* [Aim of the task] Write every entry out again, unchanged.

= Beginning of Section =

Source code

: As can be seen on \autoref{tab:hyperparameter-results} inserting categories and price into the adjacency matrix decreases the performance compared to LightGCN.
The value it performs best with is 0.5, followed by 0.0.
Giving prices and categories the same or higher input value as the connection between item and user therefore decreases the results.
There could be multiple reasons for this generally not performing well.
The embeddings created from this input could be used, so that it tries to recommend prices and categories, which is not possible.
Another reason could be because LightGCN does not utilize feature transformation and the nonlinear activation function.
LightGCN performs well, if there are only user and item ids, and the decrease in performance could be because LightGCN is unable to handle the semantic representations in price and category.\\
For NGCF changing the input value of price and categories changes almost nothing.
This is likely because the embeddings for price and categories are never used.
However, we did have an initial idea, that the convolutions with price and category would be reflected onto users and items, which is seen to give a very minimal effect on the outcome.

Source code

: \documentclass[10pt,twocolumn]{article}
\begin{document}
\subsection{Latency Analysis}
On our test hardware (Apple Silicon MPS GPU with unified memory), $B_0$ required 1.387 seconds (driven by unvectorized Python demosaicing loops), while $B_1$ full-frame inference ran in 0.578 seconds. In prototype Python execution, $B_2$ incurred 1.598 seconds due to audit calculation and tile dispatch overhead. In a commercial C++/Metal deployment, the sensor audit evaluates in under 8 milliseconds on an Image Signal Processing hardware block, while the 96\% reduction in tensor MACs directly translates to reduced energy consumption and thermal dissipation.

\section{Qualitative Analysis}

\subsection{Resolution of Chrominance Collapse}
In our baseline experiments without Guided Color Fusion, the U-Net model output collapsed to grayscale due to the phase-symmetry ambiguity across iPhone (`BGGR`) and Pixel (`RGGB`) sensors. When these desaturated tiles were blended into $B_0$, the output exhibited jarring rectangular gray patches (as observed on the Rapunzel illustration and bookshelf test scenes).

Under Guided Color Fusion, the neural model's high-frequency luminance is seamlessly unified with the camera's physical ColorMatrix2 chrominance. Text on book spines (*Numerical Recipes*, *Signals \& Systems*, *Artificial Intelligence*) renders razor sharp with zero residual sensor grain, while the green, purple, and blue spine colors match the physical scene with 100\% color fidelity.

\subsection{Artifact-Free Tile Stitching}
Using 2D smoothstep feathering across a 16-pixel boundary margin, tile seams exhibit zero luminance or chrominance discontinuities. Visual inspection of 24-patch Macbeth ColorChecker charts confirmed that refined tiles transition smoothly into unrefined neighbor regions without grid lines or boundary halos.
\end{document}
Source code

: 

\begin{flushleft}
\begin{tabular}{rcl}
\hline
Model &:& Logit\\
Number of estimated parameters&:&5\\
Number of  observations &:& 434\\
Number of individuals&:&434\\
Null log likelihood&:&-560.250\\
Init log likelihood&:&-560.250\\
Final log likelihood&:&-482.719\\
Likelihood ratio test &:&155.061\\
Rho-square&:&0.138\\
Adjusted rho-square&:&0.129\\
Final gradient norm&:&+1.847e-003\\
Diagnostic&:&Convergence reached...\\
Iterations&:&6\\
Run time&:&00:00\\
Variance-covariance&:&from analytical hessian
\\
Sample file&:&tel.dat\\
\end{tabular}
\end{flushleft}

= End of Section =

* [Response below]
Source code

: As can be seen on \autoref{tab:hyperparameter-results} inserting categories and price into the adjacency matrix decreases the performance compared to LightGCN.
The value it performs best with is 0.5, followed by 0.0.
Giving prices and categories the same or higher input value as the connection between item and user therefore decreases the results.
There could be multiple reasons for this generally not performing well.
The embeddings created from this input could be used, so that it tries to recommend prices and categories, which is not possible.
Another reason could be because LightGCN does not utilize feature transformation and the nonlinear activation function.
LightGCN performs well, if there are only user and item ids, and the decrease in performance could be because LightGCN is unable to handle the semantic representations in price and category.\\
For NGCF changing the input value of price and categories changes almost nothing.
This is likely because the embeddings for price and categories are never used.
However, we did have an initial idea, that the convolutions with price and category would be reflected onto users and items, which is seen to give a very minimal effect on the outcome.

Source code

: \documentclass[10pt,twocolumn]{article}
\begin{document}
\subsection{Latency Analysis}
On our test hardware (Apple Silicon MPS GPU with unified memory), $B_0$ required 1.387 seconds (driven by unvectorized Python demosaicing loops), while $B_1$ full-frame inference ran in 0.578 seconds. In prototype Python execution, $B_2$ incurred 1.598 seconds due to audit calculation and tile dispatch overhead. In a commercial C++/Metal deployment, the sensor audit evaluates in under 8 milliseconds on an Image Signal Processing hardware block, while the 96\% reduction in tensor MACs directly translates to reduced energy consumption and thermal dissipation.

\section{Qualitative Analysis}

\subsection{Resolution of Chrominance Collapse}
In our baseline experiments without Guided Color Fusion, the U-Net model output collapsed to grayscale due to the phase-symmetry ambiguity across iPhone (`BGGR`) and Pixel (`RGGB`) sensors. When these desaturated tiles were blended into $B_0$, the output exhibited jarring rectangular gray patches (as observed on the Rapunzel illustration and bookshelf test scenes).

Under Guided Color Fusion, the neural model's high-frequency luminance is seamlessly unified with the camera's physical ColorMatrix2 chrominance. Text on book spines (*Numerical Recipes*, *Signals \& Systems*, *Artificial Intelligence*) renders razor sharp with zero residual sensor grain, while the green, purple, and blue spine colors match the physical scene with 100\% color fidelity.

\subsection{Artifact-Free Tile Stitching}
Using 2D smoothstep feathering across a 16-pixel boundary margin, tile seams exhibit zero luminance or chrominance discontinuities. Visual inspection of 24-patch Macbeth ColorChecker charts confirmed that refined tiles transition smoothly into unrefined neighbor regions without grid lines or boundary halos.
\end{document}
Source code

: 

\begin{flushleft}
\begin{tabular}{rcl}
\hline
Model &:& Logit\\
Number of estimated parameters&:&5\\
Number of  observations &:& 434\\
Number of individuals&:&434\\
Null log likelihood&:&-560.250\\
Init log likelihood&:&-560.250\\
Final log likelihood&:&-482.719\\
Likelihood ratio test &:&155.061\\
Rho-square&:&0.138\\
Adjusted rho-square&:&0.129\\
Final gradient norm&:&+1.847e-003\\
Diagnostic&:&Convergence reached...\\
Iterations&:&6\\
Run time&:&00:00\\
Variance-covariance&:&from analytical hessian
\\
Sample file&:&tel.dat\\
\end{tabular}
\end{flushleft}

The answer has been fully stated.